映画やドラマのネタバレがいっぱいある。誤字脱字もいっぱいある。

「アランフェスの麗しき日々」

 

 監督:ヴィム・ヴェンダース

 2016年

 

 この映画ではアクションは最小限に抑えられている。しかし、それでも十分なほどに俳優の演技は叙情豊かである。そもそも、この映画は退屈なものだと言い切っていいだろう。それもネガティヴな領域での退屈さだ。
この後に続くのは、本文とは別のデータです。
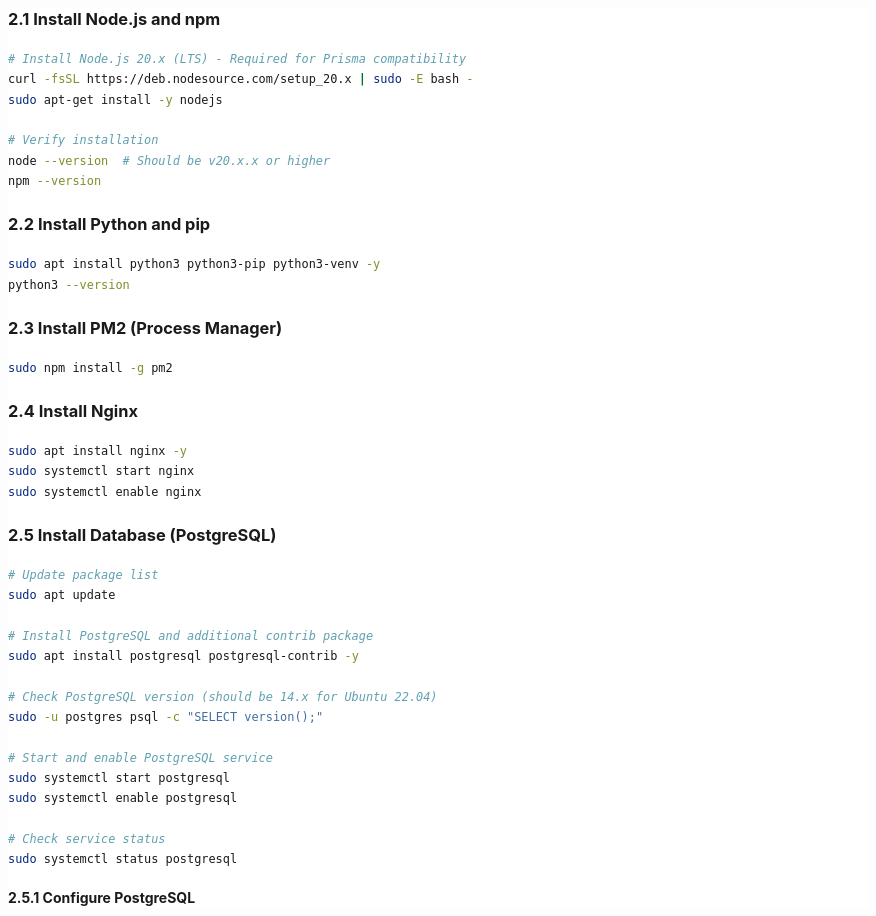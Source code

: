### 2.1 Install Node.js and npm

```bash
# Install Node.js 20.x (LTS) - Required for Prisma compatibility
curl -fsSL https://deb.nodesource.com/setup_20.x | sudo -E bash -
sudo apt-get install -y nodejs

# Verify installation
node --version  # Should be v20.x.x or higher
npm --version
```

### 2.2 Install Python and pip

```bash
sudo apt install python3 python3-pip python3-venv -y
python3 --version
```

### 2.3 Install PM2 (Process Manager)

```bash
sudo npm install -g pm2
```

### 2.4 Install Nginx

```bash
sudo apt install nginx -y
sudo systemctl start nginx
sudo systemctl enable nginx
```

### 2.5 Install Database (PostgreSQL)

```bash
# Update package list
sudo apt update

# Install PostgreSQL and additional contrib package
sudo apt install postgresql postgresql-contrib -y

# Check PostgreSQL version (should be 14.x for Ubuntu 22.04)
sudo -u postgres psql -c "SELECT version();"

# Start and enable PostgreSQL service
sudo systemctl start postgresql
sudo systemctl enable postgresql

# Check service status
sudo systemctl status postgresql
```

#### 2.5.1 Configure PostgreSQL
そんな映画が作品として成立するのは言葉選びの美しさと俳優たちの力量に他ならない。

 実に小説的、またはミニマルな会話劇と言える形のこの作品は、(筆者はフランス語がそれほどよくわからないので、それが翻訳によって生まれたものなのかは定かではないが)度々会話が成立していないようなつかみどころのない比喩表現が続く。

 それは間違いなく、この作品、つまり作中の作家によって書かれるこの作品自体が何らかの比喩であることの表れで、この時から切り離された『夏』そのものが、エデンの園や神々が住むオリンポスのような常世の国を連想させる。年齢の違う、どうやら生きている時代すら違うように思えるこの二人は、一体誰なのか。そこにあるリンゴの意味とは。こうした様々な問いの確たる答えが得られぬままに映画は終わる。それは作家から我々に与えられた、考える余地に他ならない。
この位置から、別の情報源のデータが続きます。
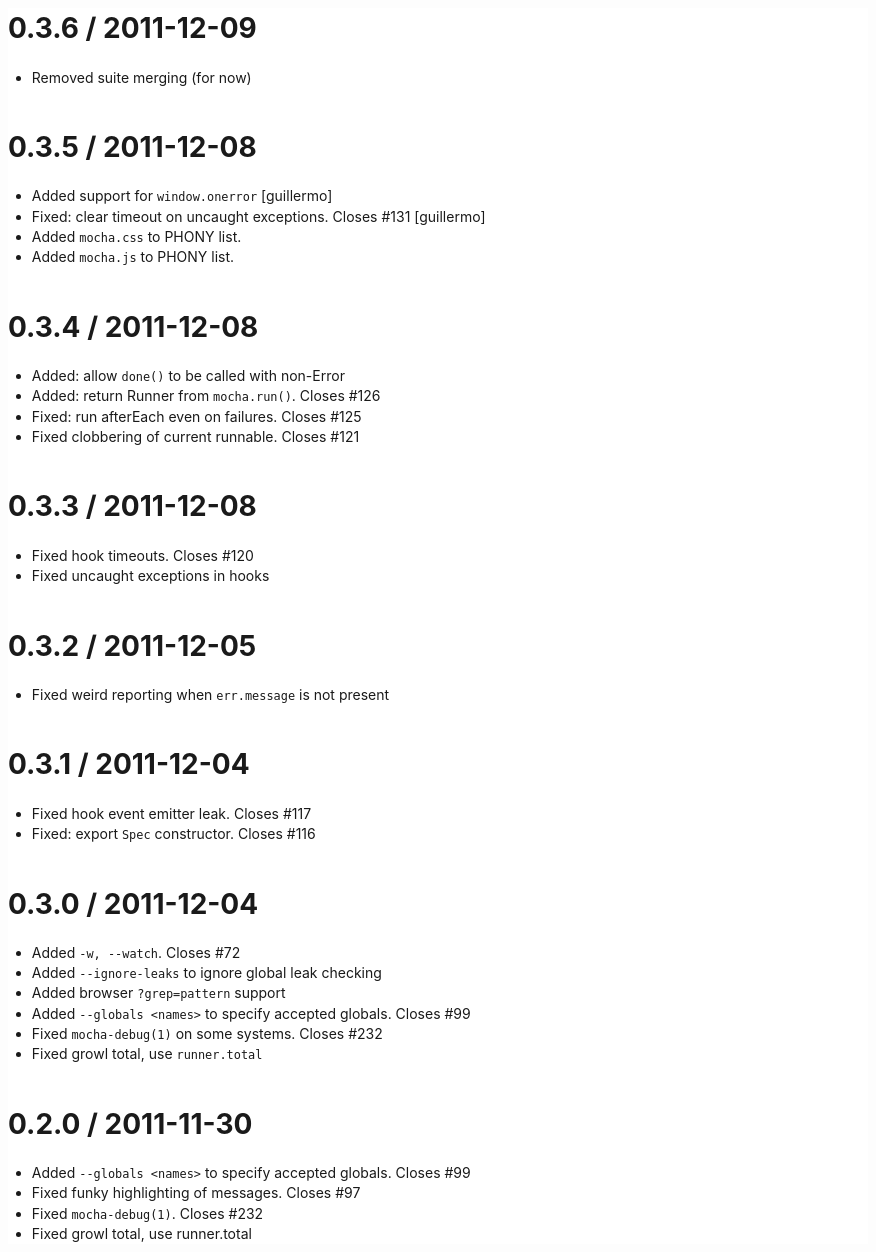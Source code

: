# 0.3.6 / 2011-12-09

- Removed suite merging (for now)

# 0.3.5 / 2011-12-08

- Added support for `window.onerror` [guillermo]
- Fixed: clear timeout on uncaught exceptions. Closes #131 [guillermo]
- Added `mocha.css` to PHONY list.
- Added `mocha.js` to PHONY list.

# 0.3.4 / 2011-12-08

- Added: allow `done()` to be called with non-Error
- Added: return Runner from `mocha.run()`. Closes #126
- Fixed: run afterEach even on failures. Closes #125
- Fixed clobbering of current runnable. Closes #121

# 0.3.3 / 2011-12-08

- Fixed hook timeouts. Closes #120
- Fixed uncaught exceptions in hooks

# 0.3.2 / 2011-12-05

- Fixed weird reporting when `err.message` is not present

# 0.3.1 / 2011-12-04

- Fixed hook event emitter leak. Closes #117
- Fixed: export `Spec` constructor. Closes #116

# 0.3.0 / 2011-12-04

- Added `-w, --watch`. Closes #72
- Added `--ignore-leaks` to ignore global leak checking
- Added browser `?grep=pattern` support
- Added `--globals <names>` to specify accepted globals. Closes #99
- Fixed `mocha-debug(1)` on some systems. Closes #232
- Fixed growl total, use `runner.total`

# 0.2.0 / 2011-11-30

- Added `--globals <names>` to specify accepted globals. Closes #99
- Fixed funky highlighting of messages. Closes #97
- Fixed `mocha-debug(1)`. Closes #232
- Fixed growl total, use runner.total


[#3148]: https://github.com/mochajs/mocha/issues/3148
[#3181]: https://github.com/mochajs/mocha/issues/3181
[#3187]: https://github.com/mochajs/mocha/issues/3187
[#3202]: https://github.com/mochajs/mocha/pull/3148
[#2352]: https://github.com/mochajs/mocha/issues/2352
[#3137]: https://github.com/mochajs/mocha/issues/3137
[#3134]: https://github.com/mochajs/mocha/issues/3134
[#3135]: https://github.com/mochajs/mocha/issues/3135
[#3163]: https://github.com/mochajs/mocha/pull/3163
[#3177]: https://github.com/mochajs/mocha/pull/3177
[#3118]: https://github.com/mochajs/mocha/issues/3118
[#3185]: https://github.com/mochajs/mocha/issues/3185
[#3172]: https://github.com/mochajs/mocha/issues/3172
[@hswolff]: https://github.com/hswolff
[@FND]: https://github.com/FND
[@DanielRuf]: https://github.com/DanielRuf
[@TedYav]: https://github.com/TedYav
[@dfberry]: https://github.com/dfberry
[@maraisr]: https://github.com/maraisr
[@vkarpov15]: https://github.com/vkarpov15
[@tbroadley]: https://github.com/tbroadley
[#2661]: https://github.com/mochajs/mocha/issues/2661
[#3142]: https://github.com/mochajs/mocha/issues/3142
[#3075]: https://github.com/mochajs/mocha/pull/3075
[#2745]: https://github.com/mochajs/mocha/issues/2745
[#2514]: https://github.com/mochajs/mocha/issues/2514
[#3058]: https://github.com/mochajs/mocha/issues/3058
[#3170]: https://github.com/mochajs/mocha/pull/3170
[#2987]: https://github.com/mochajs/mocha/issues/2987
[#2896]: https://github.com/mochajs/mocha/issues/2896
[@canoztokmak]: https://github.com/canoztokmak
[@Bamieh]: https://github.com/Bamieh
[@abrady0]: https://github.com/abrady0
[@Zarel]: https://github.com/Zarel
[@CapacitorSet]: https://github.com/CapacitorSet
[@xxczaki]: https://github.com/xxczaki
[@maty21]: https://github.com/maty21
[@leedm777]: https://github.com/leedm777
[@eugenet8k]: https://github.com/eugenet8k
[@38elements]: https://github.com/38elements
[@Gerhut]: https://github.com/Gerhut
[@finnigantime]: https://github.com/finnigantime
[#3051]: https://github.com/mochajs/mocha/pull/3051
[@dpogue]: https://github.com/dpogue
[#3016]: https://github.com/mochajs/mocha/issues/3016
[#2979]: https://github.com/mochajs/mocha/issues/2979
[#2615]: https://github.com/mochajs/mocha/issues/2615
[#2879]: https://github.com/mochajs/mocha/issues/2879
[#2095]: https://github.com/mochajs/mocha/issues/2095
[#2295]: https://github.com/mochajs/mocha/issues/2295
[#2686]: https://github.com/mochajs/mocha/issues/2686
[#2814]: https://github.com/mochajs/mocha/pull/2814
[#2493]: https://github.com/mochajs/mocha/issues/2493
[#2628]: https://github.com/mochajs/mocha/issues/2628
[#3020]: https://github.com/mochajs/mocha/pull/3020
[#2890]: https://github.com/mochajs/mocha/issues/2890
[@skeggse]: https://github.com/skeggse
[@olsonpm]: https://github.com/olsonpm
[@ngeor]: https://github.com/ngeor
[#3003]: https://github.com/mochajs/mocha/pull/3003
[#3001]: https://github.com/mochajs/mocha/pull/3001
[#2997]: https://github.com/mochajs/mocha/pull/2997
[#2957]: https://github.com/mochajs/mocha/pull/2957
[#2918]: https://github.com/mochajs/mocha/pull/2918
[#2986]: https://github.com/mochajs/mocha/pull/2986
[#2922]: https://github.com/mochajs/mocha/pull/2922
[#2981]: https://github.com/mochajs/mocha/pull/2981
[@solodynamo]: https://github.com/solodynamo
[@jkrems]: https://github.com/jkrems
[@jsoref]: https://github.com/jsoref
[#2860]: https://github.com/mochajs/mocha/pulls/2860
[#2696]: https://github.com/mochajs/mocha/pulls/2696
[#2813]: https://github.com/mochajs/mocha/pulls/2813
[@charlierudolph]: https://github.com/charlierudolph
[@PopradiArpad]: https://github.com/PopradiArpad
[@kungapal]: https://github.com/kungapal
[@elergy]: https://github.com/elergy
[@jupp0r]: https://github.com/jupp0r
[@chrisleck]: https://github.com/chrisleck
[@makepanic]: https://github.com/makepanic
[@Munter]: https://github.com/Munter
[#2778]: https://github.com/mochajs/mocha/pulls/2778
[#2802]: https://github.com/mochajs/mocha/issues/2802
[#2820]: https://github.com/mochajs/mocha/pull/2820
[@lrowe]: https://github.com/lrowe
[@sonicdoe]: https://github.com/sonicdoe
[@xizhao]: https://github.com/xizhao
[@boneskull]: https://github.com/boneskull
[#2795]: https://github.com/mochajs/mocha/pull/2795
[#2733]: https://github.com/mochajs/mocha/pull/2733
[#2793]: https://github.com/mochajs/mocha/pull/2793
[#2697]: https://github.com/mochajs/mocha/pull/2697
[#2778]: https://github.com/mochajs/mocha/pull/2778
[#2794]: https://github.com/mochajs/mocha/pull/2794
[@boneskull]: https://github.com/boneskull
[@c089]: https://github.com/c089
[@coderbyheart]: https://github.com/coderbyheart
[@craigtaub]: https://github.com/craigtaub
[@epallerols]: https://github.com/epallerols
[@greenkeeper]: https://github.com/greenkeeper
[@igwejk]: https://github.com/igwejk
[@kt3k]: https://github.com/kt3k
[@lamby]: https://github.com/lamby
[@Munter]: https://github.com/Munter
[@rotemdan]: https://github.com/rotemdan
[@seppevs]: https://github.com/seppevs
[@sul4bh]: https://github.com/sul4bh
[#2470]: https://github.com/mochajs/mocha/pull/2470
[#2542]: https://github.com/mochajs/mocha/issues/2542
[#2621]: https://github.com/mochajs/mocha/pull/2621
[#2625]: https://github.com/mochajs/mocha/pull/2625
[#2648]: https://github.com/mochajs/mocha/pull/2648
[#2653]: https://github.com/mochajs/mocha/pull/2653
[#2659]: https://github.com/mochajs/mocha/pull/2659
[#2660]: https://github.com/mochajs/mocha/pull/2660
[#2662]: https://github.com/mochajs/mocha/pull/2662
[#2669]: https://github.com/mochajs/mocha/pull/2669
[#2670]: https://github.com/mochajs/mocha/pull/2670
[#2672]: https://github.com/mochajs/mocha/pull/2672
[#2675]: https://github.com/mochajs/mocha/pull/2675
[#2678]: https://github.com/mochajs/mocha/pull/2678
[#2680]: https://github.com/mochajs/mocha/pull/2680
[#2690]: https://github.com/mochajs/mocha/pull/2690
[#2691]: https://github.com/mochajs/mocha/pull/2691
[#2698]: https://github.com/mochajs/mocha/pull/2698
[#2699]: https://github.com/mochajs/mocha/pull/2699
[#2701]: https://github.com/mochajs/mocha/pull/2701
[#2703]: https://github.com/mochajs/mocha/pull/2703
[#2727]: https://github.com/mochajs/mocha/pull/2727
[#2769]: https://github.com/mochajs/mocha/pull/2769
[#2773]: https://github.com/mochajs/mocha/pull/2773
[#2294]: https://github.com/mochajs/mocha/issues/2294
[#2535]: https://github.com/mochajs/mocha/issues/2535
[#2520]: https://github.com/mochajs/mocha/pull/2520
[#2593]: https://github.com/mochajs/mocha/pull/2593
[#2584]: https://github.com/mochajs/mocha/issues/2584
[#2570]: https://github.com/mochajs/mocha/issues/2570
[@Aldaviva]: https://github.com/Aldaviva
[@jeversmann]: https://github.com/jeversmann
[@ughitsaaron]: https://github.com/ughitsaaron
[@villesau]: https://github.com/villesau
[@vobujs]: https://github.com/vobujs
[#2528]: https://github.com/mochajs/mocha/issues/2528
[#1417]: https://github.com/mochajs/mocha/issues/1417
[#2490]: https://github.com/mochajs/mocha/issues/2490
[#2525]: https://github.com/mochajs/mocha/issues/2525
[#2524]: https://github.com/mochajs/mocha/issues/2524
[@makepanic]: https://github.com/makepanic
[@frankleonrose]: https://github.com/frankleonrose
[#2496]: https://github.com/mochajs/mocha/issues/2496
[#2502]: https://github.com/mochajs/mocha/issues/2502
[#2315]: https://github.com/mochajs/mocha/issues/2315
[#2445]: https://github.com/mochajs/mocha/pull/2445
[#2465]: https://github.com/mochajs/mocha/issues/2465
[#2488]: https://github.com/mochajs/mocha/issues/2488
[#1744]: https://github.com/mochajs/mocha/issues/1744
[#2194]: https://github.com/mochajs/mocha/issues/2194
[#2357]: https://github.com/mochajs/mocha/issues/2357
[@1999]: https://github.com/1999
[@JustATrick]: https://github.com/JustATrick
[@anton]: https://github.com/anton
[@simov]: https://github.com/simov
[#2417]: https://github.com/mochajs/mocha/issues/2417
[#2424]: https://github.com/mochajs/mocha/issues/2424
[#2406]: https://github.com/mochajs/mocha/issues/2406
[@not-an-aardvark]: https://github.com/not-an-aardvark
[#2401]: https://github.com/mochajs/mocha/pull/2401
[#2348]: https://github.com/mochajs/mocha/issues/2348
[#808]: https://github.com/mochajs/mocha/issues/808
[#2361]: https://github.com/mochajs/mocha/pull/2361
[#2367]: https://github.com/mochajs/mocha/pull/2367
[#2364]: https://github.com/mochajs/mocha/pull/2364
[#1320]: https://github.com/mochajs/mocha/pull/1320
[#2307]: https://github.com/mochajs/mocha/pull/2307
[#2259]: https://github.com/mochajs/mocha/pull/2259
[#2208]: https://github.com/mochajs/mocha/pull/2208
[#2299]: https://github.com/mochajs/mocha/pull/2299
[#2286]: https://github.com/mochajs/mocha/issues/2286
[#1644]: https://github.com/mochajs/mocha/issues/1644
[#2310]: https://github.com/mochajs/mocha/issues/2310
[#2311]: https://github.com/mochajs/mocha/issues/2311
[#2323]: https://github.com/mochajs/mocha/issues/2323
[#2000]: https://github.com/mochajs/mocha/pull/2000
[#1632]: https://github.com/mochajs/mocha/issues/1632
[#1813]: https://github.com/mochajs/mocha/issues/1813
[#2334]: https://github.com/mochajs/mocha/issues/2334
[#2317]: https://github.com/mochajs/mocha/issues/2317
[#1481]: https://github.com/mochajs/mocha/issues/1481
[@elliottcable]: https://github.com/elliottcable
[@RobLoach]: https://github.com/robloach
[@AviVahl]: https://github.com/avivahl
[@silentcloud]: https://github.com/silentcloud
[@tswaters]: https://github.com/tswaters
[@jleyba]: https://github.com/jleyba
[@TimothyGu]: https://github.com/timothygu
[@callumacrae]: https://github.com/callumacrae
[@shinnn]: https://github.com/shinnn
[@bensontrent]: https://github.com/bensontrent
[@jugglinmike]: https://github.com/jugglinmike
[@rosswarren]: https://github.com/rosswarren
[@anthony-redfox]: https://github.com/anthony-redfox
[@Munter]: https://github.com/munter
[@danielstjules]: https://github.com/danielstjules
[@jimenglish81]: https://github.com/jimenglish81
[#2112]: https://github.com/mochajs/mocha/pull/2112
[#2119]: https://github.com/mochajs/mocha/pull/2119
[@graingert]: https://github.com/graingert
[#2178]: https://github.com/mochajs/mocha/pull/2178
[#880]: https://github.com/mochajs/mocha/issues/880
[#1841]: https://github.com/mochajs/mocha/pull/1841
[#2239]: https://github.com/mochajs/mocha/issues/2239
[#2153]: https://github.com/mochajs/mocha/pull/2153
[#2214]: https://github.com/mochajs/mocha/pull/2214
[#2236]: https://github.com/mochajs/mocha/pull/2236
[#2079]: https://github.com/mochajs/mocha/issues/2079
[#2231]: https://github.com/mochajs/mocha/pull/2231
[#2089]: https://github.com/mochajs/mocha/issues/2089
[#2097]: https://github.com/mochajs/mocha/pull/2097
[#1760]: https://github.com/mochajs/mocha/issues/1760
[#1936]: https://github.com/mochajs/mocha/issues/1936
[#2115]: https://github.com/mochajs/mocha/pull/2115
[#1827]: https://github.com/mochajs/mocha/pull/1827
[#2101]: https://github.com/mochajs/mocha/pull/2101
[#2124]: https://github.com/mochajs/mocha/pull/2124
[#2109]: https://github.com/mochajs/mocha/issues/2109
[#2162]: https://github.com/mochajs/mocha/pull/2162
[#2132]: https://github.com/mochajs/mocha/issues/2132
[#2126]: https://github.com/mochajs/mocha/issues/2126
[#2121]: https://github.com/mochajs/mocha/issues/2121
[#2205]: https://github.com/mochajs/mocha/pull/2205
[#2172]: https://github.com/mochajs/mocha/pull/2172
[@xdamman]: https://github.com/xdamman
[@Turbo87]: https://github.com/Turbo87
[@OlegTsyba]: https://github.com/OlegTsyba
[@ryym]: https://github.com/ryym
[@mantoni]: https://github.com/mantoni
[@mislav]: https://github.com/mislav
[@irnc]: https://github.com/irnc
[@jkimbo]: https://github.com/jkimbo
[@benjamine]: https://github.com/benjamine
[@joshlory]: https://github.com/joshlory
[@julienw]: https://github.com/julienw
[@ScottFreeCode]: https://github.com/ScottFreeCode
[@astorije]: https://github.com/astorije
[@dasilvacontin]: https://github.com/dasilvacontin
[#1200]: https://github.com/mochajs/mocha/issues/1200
[#2082]: https://github.com/mochajs/mocha/pull/2082
[#2080]: https://github.com/mochajs/mocha/issues/2080
[#2078]: https://github.com/mochajs/mocha/issues/2078
[#2053]: https://github.com/mochajs/mocha/pull/2053
[#2072]: https://github.com/mochajs/mocha/pull/2072
[#2073]: https://github.com/mochajs/mocha/pull/2073
[@gyandeeps]: https://github.com/gyandeeps
[@thedark1337]: https://github.com/thedark1337
[#2067]: https://github.com/mochajs/mocha/pull/2067
[#1945]: https://github.com/mochajs/mocha/pull/1945
[#2056]: https://github.com/mochajs/mocha/pull/2056
[#2048]: https://github.com/mochajs/mocha/pull/2048
[#2033]: https://github.com/mochajs/mocha/pull/2033
[#2037]: https://github.com/mochajs/mocha/pull/2037
[#2038]: https://github.com/mochajs/mocha/pull/2038
[#2028]: https://github.com/mochajs/mocha/pull/2028
[#1977]: https://github.com/mochajs/mocha/pull/1977
[#1982]: https://github.com/mochajs/mocha/pull/1982
[#1976]: https://github.com/mochajs/mocha/pull/1976
[#1963]: https://github.com/mochajs/mocha/pull/1963
[#1981]: https://github.com/mochajs/mocha/pull/1981
[#1993]: https://github.com/mochajs/mocha/pull/1993
[#1999]: https://github.com/mochajs/mocha/pull/1999
[#2005]: https://github.com/mochajs/mocha/pull/2005
[#2021]: https://github.com/mochajs/mocha/pull/2021
[1965#]: https://github.com/mochajs/mocha/pull/1965
[#1995]: https://github.com/mochajs/mocha/pull/1995
[#1967]: https://github.com/mochajs/mocha/pull/1967
[@ryanshawty]: https://github.com/ryanshawty
[@pra85]: https://github.com/pra85
[@mislav]: https://github.com/mislav
[@tomhughes]: https://github.com/tomhughes
[@bd82]: https://github.com/bd82
[@stonelgh]: https://github.com/stonelgh
[@danielstjules]: https://github.com/danielstjules
[@ahamid]: https://github.com/ahamid
[@longlho]: https://github.com/longlho
[@Alaneor]: https://github.com/Alaneor
[@iclanzan]: https://github.com/iclanzan
[@robraux]: https://github.com/robraux
[@Standard8]: https://github.com/Standard8
[@segrey]: https://github.com/segrey
[@tmont]: https://github.com/tmont
[@jonnyreeves]: https://github.com/jonnyreeves
[@zetaben]: https://github.com/zetaben
[@cowboyd]: https://github.com/cowboyd
[@ianwremmel]: https://github.com/ianwremmel
[@boneskull]: https://github.com/boneskull
[@jgkim]: https://github.com/jgkim
[@krisr]: https://github.com/krisr
[#1875]: https://github.com/mochajs/mocha/issues/1875
[#1864]: https://github.com/mochajs/mocha/issues/1864
[#1846]: https://github.com/mochajs/mocha/issues/1846
[#1669]: https://github.com/mochajs/mocha/issues/1669
[#1868]: https://github.com/mochajs/mocha/issues/1868
[#1766]: https://github.com/mochajs/mocha/issues/1766
[#1798]: https://github.com/mochajs/mocha/issues/1798
[@danielstjules]: https://github.com/danielstjules
[@wsw0108]: https://github.com/wsw0108
[@kevinburke]: https://github.com/kevinburke
  [#1868]: https://github.com/mochajs/mocha/issues/1868
  [#1812]: https://github.com/mochajs/mocha/issues/1812
  [aaroncrows]: https://github.com/aaroncrows
  [#553]: https://github.com/mochajs/mocha/issues/553
  [#1490]: https://github.com/mochajs/mocha/issues/1490
  [#1829]: https://github.com/mochajs/mocha/issues/1829
  [#1811]: https://github.com/mochajs/mocha/issues/1811
  [#1769]: https://github.com/mochajs/mocha/issues/1769
  [#1230]: https://github.com/mochajs/mocha/issues/1230
  [#1787]: https://github.com/mochajs/mocha/issues/1787
  [#1789]: https://github.com/mochajs/mocha/issues/1789
  [#1749]: https://github.com/mochajs/mocha/issues/1749
  [#1230]: https://github.com/mochajs/mocha/issues/1230
  [#1260]: https://github.com/mochajs/mocha/issues/1260
  [#1728]: https://github.com/mochajs/mocha/issues/1728
  [#1781]: https://github.com/mochajs/mocha/issues/1781
  [#1754]: https://github.com/mochajs/mocha/issues/1754
  [#1766]: https://github.com/mochajs/mocha/issues/1766
  [#1752]: https://github.com/mochajs/mocha/issues/1752
  [#1761]: https://github.com/mochajs/mocha/issues/1761
  [#1700]: https://github.com/mochajs/mocha/issues/1700
  [#1774]: https://github.com/mochajs/mocha/issues/1774
  [#1687]: https://github.com/mochajs/mocha/issues/1687
  [#1359]: https://github.com/mochajs/mocha/issues/1359
  [#1758]: https://github.com/mochajs/mocha/issues/1758
  [#1741]: https://github.com/mochajs/mocha/issues/1741
  [#1739]: https://github.com/mochajs/mocha/issues/1739
  [#1730]: https://github.com/mochajs/mocha/issues/1730
  [#1349]: https://github.com/mochajs/mocha/issues/1349
  [#1572]: https://github.com/mochajs/mocha/issues/1572
  [#1630]: https://github.com/mochajs/mocha/issues/1630
  [#1718]: https://github.com/mochajs/mocha/issues/1718
  [#1689]: https://github.com/mochajs/mocha/issues/1689
  [#1654]: https://github.com/mochajs/mocha/issues/1654
  [@adamgruber]: https://github.com/adamgruber
  [@ajaykodali]: https://github.com/ajaykodali
  [@amsul]: https://github.com/amsul
  [@aryeguy]: https://github.com/aryeguy
  [@benvinegar]: https://github.com/benvinegar
  [@boneskull]: https://github.com/boneskull
  [@chromakode]: https://github.com/chromakode
  [@dominicbarnes]: https://github.com/dominicbarnes
  [@duncanbeevers]: https://github.com/duncanbeevers
  [@gigadude]: https://github.com/gigadude
  [@glenjamin]: https://github.com/glenjamin
  [@gsilk]: https://github.com/gsilk
  [@jakemmarsh]: https://github.com/jakemmarsh
  [@jbnicolai]: https://github.com/jbnicolai
  [@jlai]: https://github.com/jlai
  [@jonathandelgado]: https://github.com/jonathandelgado
  [@jschilli]: https://github.com/jschilli
  [@kkirsche]: https://github.com/kkirsche
  [@moll]: https://github.com/moll
  [@ndhoule]: https://github.com/ndhoule
  [@outdooricon]: https://github.com/outdooricon
  [@outsideris]: https://github.com/outsideris
  [@papandreou]: https://github.com/papandreou
  [@rstacruz]: https://github.com/rstacruz
  [@ryedog]: https://github.com/ryedog
  [@slyg]: https://github.com/slyg
  [@sunesimonsen]: https://github.com/sunesimonsen
  [@tinganho]: https://github.com/tinganho
[#1699]: https://github.com/mochajs/mocha/issues/1699
[#1648]: https://github.com/mochajs/mocha/issues/1648
[#1327]: https://github.com/mochajs/mocha/issues/1327
[#1686]: https://github.com/mochajs/mocha/issues/1686
[#1675]: https://github.com/mochajs/mocha/issues/1675
[#1682]: https://github.com/mochajs/mocha/issues/1682
[#1660]: https://github.com/mochajs/mocha/issues/1660
[#1661]: https://github.com/mochajs/mocha/issues/1661
[#1241]: https://github.com/mochajs/mocha/issues/1241
[#1655]: https://github.com/mochajs/mocha/issues/1655
[@nylen]: https://github.com/nylen
[@danielstjules]: https://github.com/danielstjules
[@kemitchell]: https://github.com/kemitchell
[@a8m]: https://github.com/a8m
 映画を見終わった後に訪れる、たったいま見たあれは一体何だったのかと考える瞬間こそが、映画の、ましてや芸術の最も貴重な瞬間だろう。

 

 ウィム・ヴェンダースといえば前作の「誰のせいでもない」は作家が犯した罪とどう向き合うかを、繊細に、そしてサスペンスらしく危うげに描いて見せた作品だ。この映画もまた主人公は作家である。

 作家であるということははどういうことなのか。今作のように誰もいない自宅の庭に想像上の人間を置き、内なる深い世界との対話によって物語を進めてゆく作家、一方では前作のように実際にあったことを当人の許可もなく、あくまでも想像上の出来事として描く作家。彼らは、確かに実際は、自らの精神によって文字を生み出している。しかし、その動機は大きく異なるのではないか。小説の種として見逃せない事故と不幸を起こした作家とむしろ何もないところから何かを生み出す作家。一方にはスランプの焦りがあり、一方には自然に囲まれた余裕のある生活がある。こうした対比は、作品を超えた対比としてこの両方の映画そのものの質をよく表している。

 

 この映画は、もしかすると詩的であるといえるかもしれない。詩というものは繰り返し触れ、幾度となく出会いを重ねたのち、ふとしたきっかけで理解できものだ。一方で映画は戻ることのできない流動性のあるものだ。一見すると両者は相性が悪いように見えるが、この世には映画でしか語れない詩が存在しているのだ。